*Your instructions*: A verbatim repeat of the lines below is required, with the pictures removed.
+--
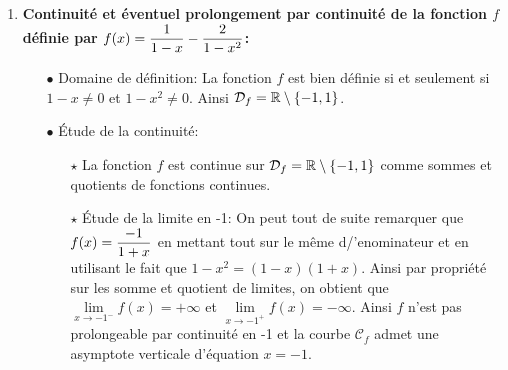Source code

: \documentclass[a4paper, 11pt,reqno]{article}
\begin{document}
\begin{correction}
\begin{enumerate}
\begin{itemize}
\begin{itemize}
				            \item[$\star$] \'Etude d'un \'eventuel prolongement par continuit\'e en 1: on pose $X=x-1$ et on obtient que $f(x)=F(X)=\ddp\frac{1+X}{2+X}\times \ddp\frac{\ln{(1+X)}}{X}$. Par les \'equivalents usuels en 0, on a: $ \ddp\frac{\ln{(1+X)}}{X}\underset{0}{\thicksim} 1$. Et ainsi par propri\'et\'es sur les sommes, quotient et produit de limites, on obtient que: $\lim\limits_{x\to 1} f(x)=\ddp\demi$. Ainsi la fonction $f$ est prolongeable par continuit\'e en 1 en posant $f(1)=\ddp\demi$.
			            \end{itemize}
			            On obtient alors une nouvelle fonction que l'on continue de noter $f$ qui est d\'efinie sur $\lbrack 0,+\infty\lbrack$ par $f(x)=\left\lbrace \begin{array}{ll}  \ddp\frac{x\ln{x}}{x^2-1} & \hbox{si}\ x>0,\ x\not= 1\vsec\\ 0 & \hbox{si}\ x=0\vsec\\ \ddp\demi& \hbox{si}\ x=1.\vsec  \end{array}\right.$ Cette fonction est alors bien continue sur $\lbrack 0,+\infty\lbrack$ car elle est continue sur $\rbrack 0,+\infty\lbrack\setminus\lbrace 1\rbrace$ comme compos\'ee et somme de fonctions continues et elle est continue en 0 et en 1 par prolongement.
		      \end{itemize}
		\item \textbf{Continuit\'e et \'eventuel prolongement par continuit\'e de la fonction $f$ d\'efinie par $f(x)=\displaystyle\frac{1}{1-x}-\displaystyle\frac{2}{1-x^2}$:}
		      \begin{itemize}
			      \item[$\bullet$] Domaine de d\'efinition: La fonction $f$ est bien d\'efinie si et seulement si $1-x\not= 0$ et $1-x^2\not= 0$. Ainsi $\mathcal{D}_{f}=\mathbb{R}\setminus\lbrace -1,1\rbrace$.
			      \item[$\bullet$] \'Etude de la continuit\'e:
			            \begin{itemize}
				            \item[$\star$] La fonction $f$ est continue sur $\mathcal{D}_{f}=\mathbb{R}\setminus\lbrace -1,1\rbrace$ comme sommes et quotients de fonctions continues.
				            \item[$\star$] \'Etude de la limite en -1: On peut tout de suite remarquer que $f(x)=\displaystyle\frac{-1}{1+x}$ en mettant tout sur le m\^{e}me d/'enominateur et en utilisant le fait que $1-x^2=(1-x)(1+x)$. Ainsi par propri\'et\'e sur les somme et quotient de limites, on obtient que $\lim\limits_{x\to -1^-} f(x)=+\infty$ et $\lim\limits_{x\to -1^+} f(x)=-\infty$. Ainsi $f$ n'est pas prolongeable par continuit\'e en -1 et la courbe $\mathcal{C}_{f}$ admet une asymptote verticale d'\'equation $x=-1$.

\end{itemize}
\end{itemize}
\end{enumerate}
\end{correction}
\end{document}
+--
*Answer space*:
Source code

: \documentclass[a4paper, 11pt,reqno]{article}
\begin{document}
\begin{correction}
\begin{enumerate}
\begin{itemize}
\begin{itemize}
				            \item[$\star$] \'Etude d'un \'eventuel prolongement par continuit\'e en 1: on pose $X=x-1$ et on obtient que $f(x)=F(X)=\ddp\frac{1+X}{2+X}\times \ddp\frac{\ln{(1+X)}}{X}$. Par les \'equivalents usuels en 0, on a: $ \ddp\frac{\ln{(1+X)}}{X}\underset{0}{\thicksim} 1$. Et ainsi par propri\'et\'es sur les sommes, quotient et produit de limites, on obtient que: $\lim\limits_{x\to 1} f(x)=\ddp\demi$. Ainsi la fonction $f$ est prolongeable par continuit\'e en 1 en posant $f(1)=\ddp\demi$.
			            \end{itemize}
			            On obtient alors une nouvelle fonction que l'on continue de noter $f$ qui est d\'efinie sur $\lbrack 0,+\infty\lbrack$ par $f(x)=\left\lbrace \begin{array}{ll}  \ddp\frac{x\ln{x}}{x^2-1} & \hbox{si}\ x>0,\ x\not= 1\vsec\\ 0 & \hbox{si}\ x=0\vsec\\ \ddp\demi& \hbox{si}\ x=1.\vsec  \end{array}\right.$ Cette fonction est alors bien continue sur $\lbrack 0,+\infty\lbrack$ car elle est continue sur $\rbrack 0,+\infty\lbrack\setminus\lbrace 1\rbrace$ comme compos\'ee et somme de fonctions continues et elle est continue en 0 et en 1 par prolongement.
		      \end{itemize}
		\item \textbf{Continuit\'e et \'eventuel prolongement par continuit\'e de la fonction $f$ d\'efinie par $f(x)=\displaystyle\frac{1}{1-x}-\displaystyle\frac{2}{1-x^2}$:}
		      \begin{itemize}
			      \item[$\bullet$] Domaine de d\'efinition: La fonction $f$ est bien d\'efinie si et seulement si $1-x\not= 0$ et $1-x^2\not= 0$. Ainsi $\mathcal{D}_{f}=\mathbb{R}\setminus\lbrace -1,1\rbrace$.
			      \item[$\bullet$] \'Etude de la continuit\'e:
			            \begin{itemize}
				            \item[$\star$] La fonction $f$ est continue sur $\mathcal{D}_{f}=\mathbb{R}\setminus\lbrace -1,1\rbrace$ comme sommes et quotients de fonctions continues.
				            \item[$\star$] \'Etude de la limite en -1: On peut tout de suite remarquer que $f(x)=\displaystyle\frac{-1}{1+x}$ en mettant tout sur le m\^{e}me d/'enominateur et en utilisant le fait que $1-x^2=(1-x)(1+x)$. Ainsi par propri\'et\'e sur les somme et quotient de limites, on obtient que $\lim\limits_{x\to -1^-} f(x)=+\infty$ et $\lim\limits_{x\to -1^+} f(x)=-\infty$. Ainsi $f$ n'est pas prolongeable par continuit\'e en -1 et la courbe $\mathcal{C}_{f}$ admet une asymptote verticale d'\'equation $x=-1$.

\end{itemize}
\end{itemize}
\end{enumerate}
\end{correction}
\end{document}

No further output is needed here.